*WHAT IS EXPECTED*: Only the lines that include "private" should be copied from the data below.

*SUPPLIED DATA*:

····················

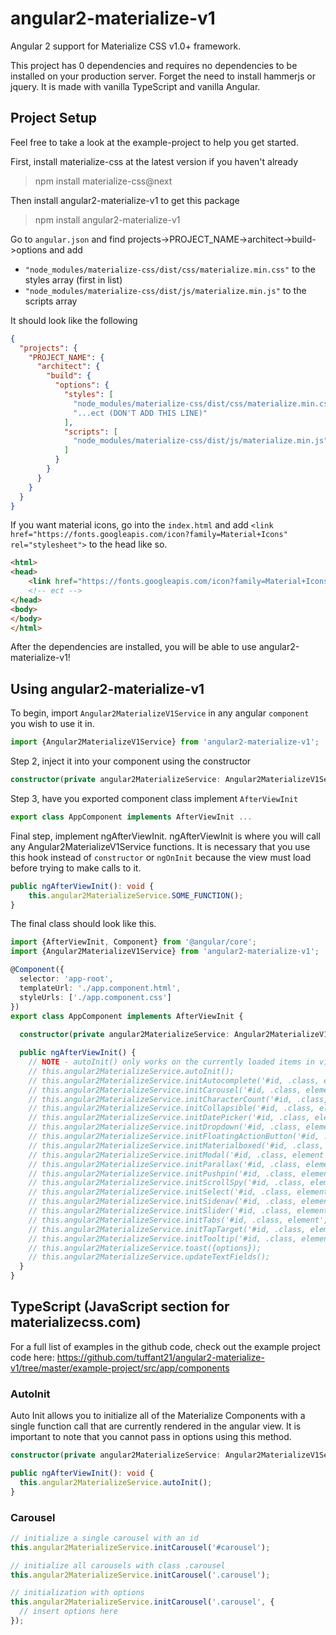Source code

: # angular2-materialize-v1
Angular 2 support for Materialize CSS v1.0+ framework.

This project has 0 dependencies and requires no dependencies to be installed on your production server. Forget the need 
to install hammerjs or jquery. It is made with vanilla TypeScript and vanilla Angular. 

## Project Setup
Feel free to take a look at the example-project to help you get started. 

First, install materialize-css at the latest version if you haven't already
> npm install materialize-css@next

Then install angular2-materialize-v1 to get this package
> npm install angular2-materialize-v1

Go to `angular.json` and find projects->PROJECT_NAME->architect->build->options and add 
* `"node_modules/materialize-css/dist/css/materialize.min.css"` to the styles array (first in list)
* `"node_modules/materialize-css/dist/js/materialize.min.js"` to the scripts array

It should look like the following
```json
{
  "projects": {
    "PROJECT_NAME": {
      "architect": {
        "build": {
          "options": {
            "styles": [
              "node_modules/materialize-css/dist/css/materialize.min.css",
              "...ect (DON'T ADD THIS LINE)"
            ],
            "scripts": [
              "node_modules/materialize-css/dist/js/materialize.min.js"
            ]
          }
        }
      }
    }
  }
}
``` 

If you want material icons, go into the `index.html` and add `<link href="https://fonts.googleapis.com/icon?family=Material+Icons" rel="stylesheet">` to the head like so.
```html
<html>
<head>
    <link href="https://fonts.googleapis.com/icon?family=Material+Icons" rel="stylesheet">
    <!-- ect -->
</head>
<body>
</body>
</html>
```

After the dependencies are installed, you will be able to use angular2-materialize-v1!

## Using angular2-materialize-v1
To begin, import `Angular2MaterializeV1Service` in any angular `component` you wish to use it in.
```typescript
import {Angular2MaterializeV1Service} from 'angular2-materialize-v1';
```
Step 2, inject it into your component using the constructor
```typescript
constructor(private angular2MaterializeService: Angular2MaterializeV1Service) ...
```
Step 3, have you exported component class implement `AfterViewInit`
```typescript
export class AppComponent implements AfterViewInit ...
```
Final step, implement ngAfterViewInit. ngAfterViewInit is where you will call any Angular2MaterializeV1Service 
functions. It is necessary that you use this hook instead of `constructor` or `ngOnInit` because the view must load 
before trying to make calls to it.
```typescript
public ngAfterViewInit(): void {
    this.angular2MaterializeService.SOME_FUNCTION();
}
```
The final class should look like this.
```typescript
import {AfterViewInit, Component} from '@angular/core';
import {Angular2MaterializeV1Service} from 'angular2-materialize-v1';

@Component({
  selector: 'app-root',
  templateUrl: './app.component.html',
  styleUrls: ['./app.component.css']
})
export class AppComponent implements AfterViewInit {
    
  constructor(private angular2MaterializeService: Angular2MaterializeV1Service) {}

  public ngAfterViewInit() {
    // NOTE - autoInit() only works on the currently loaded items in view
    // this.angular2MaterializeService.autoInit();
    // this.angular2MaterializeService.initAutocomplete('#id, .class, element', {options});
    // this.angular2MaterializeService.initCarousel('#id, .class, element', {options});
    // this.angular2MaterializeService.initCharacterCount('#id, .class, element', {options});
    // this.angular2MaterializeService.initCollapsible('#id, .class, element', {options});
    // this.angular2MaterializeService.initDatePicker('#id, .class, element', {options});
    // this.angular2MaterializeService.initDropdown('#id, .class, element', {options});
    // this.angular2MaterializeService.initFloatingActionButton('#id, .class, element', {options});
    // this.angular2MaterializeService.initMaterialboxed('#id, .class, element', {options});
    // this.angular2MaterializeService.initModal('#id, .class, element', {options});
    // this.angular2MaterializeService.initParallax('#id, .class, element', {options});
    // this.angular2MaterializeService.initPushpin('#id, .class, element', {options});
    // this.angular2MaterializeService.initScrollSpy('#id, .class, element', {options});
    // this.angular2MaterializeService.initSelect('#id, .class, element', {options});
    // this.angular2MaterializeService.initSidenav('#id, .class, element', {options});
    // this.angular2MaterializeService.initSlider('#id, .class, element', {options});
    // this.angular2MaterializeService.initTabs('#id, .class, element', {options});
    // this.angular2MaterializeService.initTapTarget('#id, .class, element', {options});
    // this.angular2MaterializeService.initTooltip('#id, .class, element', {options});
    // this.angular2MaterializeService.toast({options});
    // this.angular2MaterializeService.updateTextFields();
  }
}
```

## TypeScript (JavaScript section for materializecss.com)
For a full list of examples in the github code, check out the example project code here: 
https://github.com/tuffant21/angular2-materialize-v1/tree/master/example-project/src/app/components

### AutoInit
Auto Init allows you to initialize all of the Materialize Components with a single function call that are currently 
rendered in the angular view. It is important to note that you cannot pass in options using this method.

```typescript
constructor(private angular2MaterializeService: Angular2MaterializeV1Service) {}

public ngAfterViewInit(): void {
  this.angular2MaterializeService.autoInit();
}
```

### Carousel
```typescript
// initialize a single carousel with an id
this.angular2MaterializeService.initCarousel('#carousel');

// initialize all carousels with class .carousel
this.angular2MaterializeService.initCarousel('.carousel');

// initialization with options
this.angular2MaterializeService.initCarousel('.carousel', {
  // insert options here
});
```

····················

*SOLVED PROBLEM*:
constructor(private angular2MaterializeService: Angular2MaterializeV1Service) ...
  constructor(private angular2MaterializeService: Angular2MaterializeV1Service) {}
constructor(private angular2MaterializeService: Angular2MaterializeV1Service) {}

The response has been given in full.